Exclude the pictures, then restate every entry below exactly.

(Provided records begins)

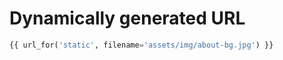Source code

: # Dynamically generated URL

```python
{{ url_for('static', filename='assets/img/about-bg.jpg') }}
```

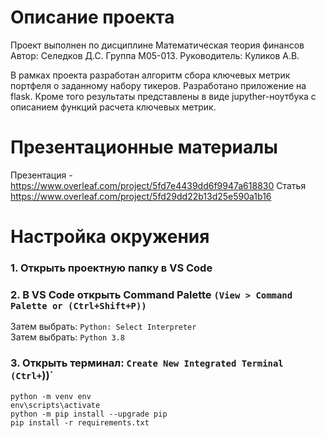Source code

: # Описание проекта
Проект выполнен по дисциплине Математическая теория финансов
Автор: Селедков Д.С. Группа М05-013.
Руководитель: Куликов А.В. 

В рамках проекта разработан алгоритм сбора ключевых метрик портфеля о заданному набору тикеров. Разработано приложение на flask.
Кроме того результаты представлены в виде jupyther-ноутбука с описанием функций расчета ключевых метрик.

# Презентационные материалы

Презентация - https://www.overleaf.com/project/5fd7e4439dd6f9947a618830
Статья https://www.overleaf.com/project/5fd29dd22b13d25e590a1b16

# Настройка окружения

### 1. Открыть проектную папку в VS Code

### 2. В VS Code открыть Command Palette `(View > Command Palette or (Ctrl+Shift+P))`

Затем выбрать: `Python: Select Interpreter`  
Затем выбрать: `Python 3.8`  

### 3. Открыть терминал: `Create New Integrated Terminal (Ctrl+`))`  

``` 
python -m venv env
env\scripts\activate
python -m pip install --upgrade pip
pip install -r requirements.txt
```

(Provided records ends)

§ **Your solution**:
Source code

: # Dynamically generated URL

```python
{{ url_for('static', filename='assets/img/about-bg.jpg') }}
```

Source code

: # Описание проекта
Проект выполнен по дисциплине Математическая теория финансов
Автор: Селедков Д.С. Группа М05-013.
Руководитель: Куликов А.В. 

В рамках проекта разработан алгоритм сбора ключевых метрик портфеля о заданному набору тикеров. Разработано приложение на flask.
Кроме того результаты представлены в виде jupyther-ноутбука с описанием функций расчета ключевых метрик.

# Презентационные материалы

Презентация - https://www.overleaf.com/project/5fd7e4439dd6f9947a618830
Статья https://www.overleaf.com/project/5fd29dd22b13d25e590a1b16

# Настройка окружения

### 1. Открыть проектную папку в VS Code

### 2. В VS Code открыть Command Palette `(View > Command Palette or (Ctrl+Shift+P))`

Затем выбрать: `Python: Select Interpreter`  
Затем выбрать: `Python 3.8`  

### 3. Открыть терминал: `Create New Integrated Terminal (Ctrl+`))`  

``` 
python -m venv env
env\scripts\activate
python -m pip install --upgrade pip
pip install -r requirements.txt
```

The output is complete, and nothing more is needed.